Sometimes it feels like we take two steps forward and seven steps back. By the time I got home Thursday, I was pretty disheartened and frustrated. After Steve rode Bar on Friday, he understood why and told Bar he was lucky I hadn't strangled him.

But then I rode Lena Friday afternoon and all of the things I've learned riding Bar, combined with having more confidence in Lena, gave us a really ride together. She was relaxed, I was relaxed, comfortable in the saddle, fluid through my hips and pelvis. She did try one minor spook, but all I did was check her with the (loose) reins and she focused her attention back to the task at hand.

So I thought about that some, about how my confidence level in Lena makes so much of a difference, and vowed to try to trust Bar a little more. I'm always a little on edge with him, waiting for his next antic, his next explosion. With her, I was in a better place with both my body and my mind, so all I had to do was let her know I was indeed paying attention - without panicking - and we could stay on track with our ride.

All that was before today's lesson, which reinforced all of that, plus gave me a few more tricks to use when he starts acting up and being stubborn. One of the things Peter said was, "Pretend to trust him, but still be alert and ready for him." It sounds contradictory, but it's not really. Part of my struggle with Bar is that I anticipate him blowing up, tense up, and feed into the blow up. I did the exact opposite with Lena and it stopped almost before it started.

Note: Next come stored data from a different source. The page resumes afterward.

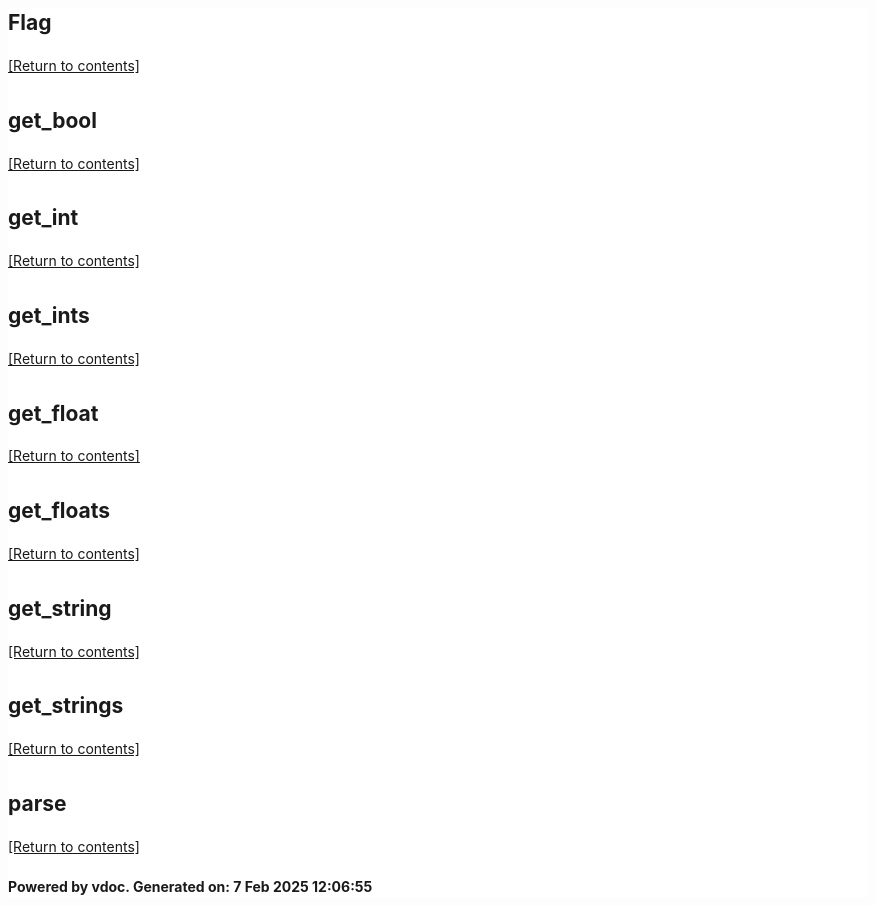## Flag
[[Return to contents]](#Contents)

## get_bool
[[Return to contents]](#Contents)

## get_int
[[Return to contents]](#Contents)

## get_ints
[[Return to contents]](#Contents)

## get_float
[[Return to contents]](#Contents)

## get_floats
[[Return to contents]](#Contents)

## get_string
[[Return to contents]](#Contents)

## get_strings
[[Return to contents]](#Contents)

## parse
[[Return to contents]](#Contents)

#### Powered by vdoc. Generated on: 7 Feb 2025 12:06:55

In complete contrast, my lesson today was made more interesting by chainsaws and a wood chipper running on the bike trail somewhere, plus the mules next door running back and forth frantically. I knew Bar was paying attention to them, but during one of Bar's dances, Peter pointed out that Bar was less bothered by the noise of the chipper than I was; that I had tensed up in anticipation of Bar acting up, which led - naturally - to Bar acting up.

I need to channel some of the confidence I feel with Lena into my riding with Bar, as hard as that may be, because I've felt it make a difference. Not only with Lena, but when I'm riding him as well.

There are other things as well, like catching him and distracting him from acting up; not holding his head too tight and giving him an excuse to rear; keeping him moving forward and not letting him get away with refusal. (Which, by the way, is a new tactic for him.) Bar? Not go forward? Something must be wrong with him physically! No, actually, I think he just figured out that bolting forward didn't get him his way, so this was a new trick. Too bad for Bar, Peter knows that trick and taught me how to make it less profitable for Bar to balk than to continue moving forward. Circle, kick with the inside leg, let that outside rein go so I'm not somehow inadvertently (or subconsciously) telling him to stop, and once I get that forward motion, straighten him out and keep going.

So as frustrating as this week has been for me in some ways, I have learned a tremendous amount. Applying it may be tricky, but the balance between the two horses - and my own reaction to each of them - has opened a really important window for me, one that will no doubt continue to improve my riding if I allow myself to absorb the light that has come through it.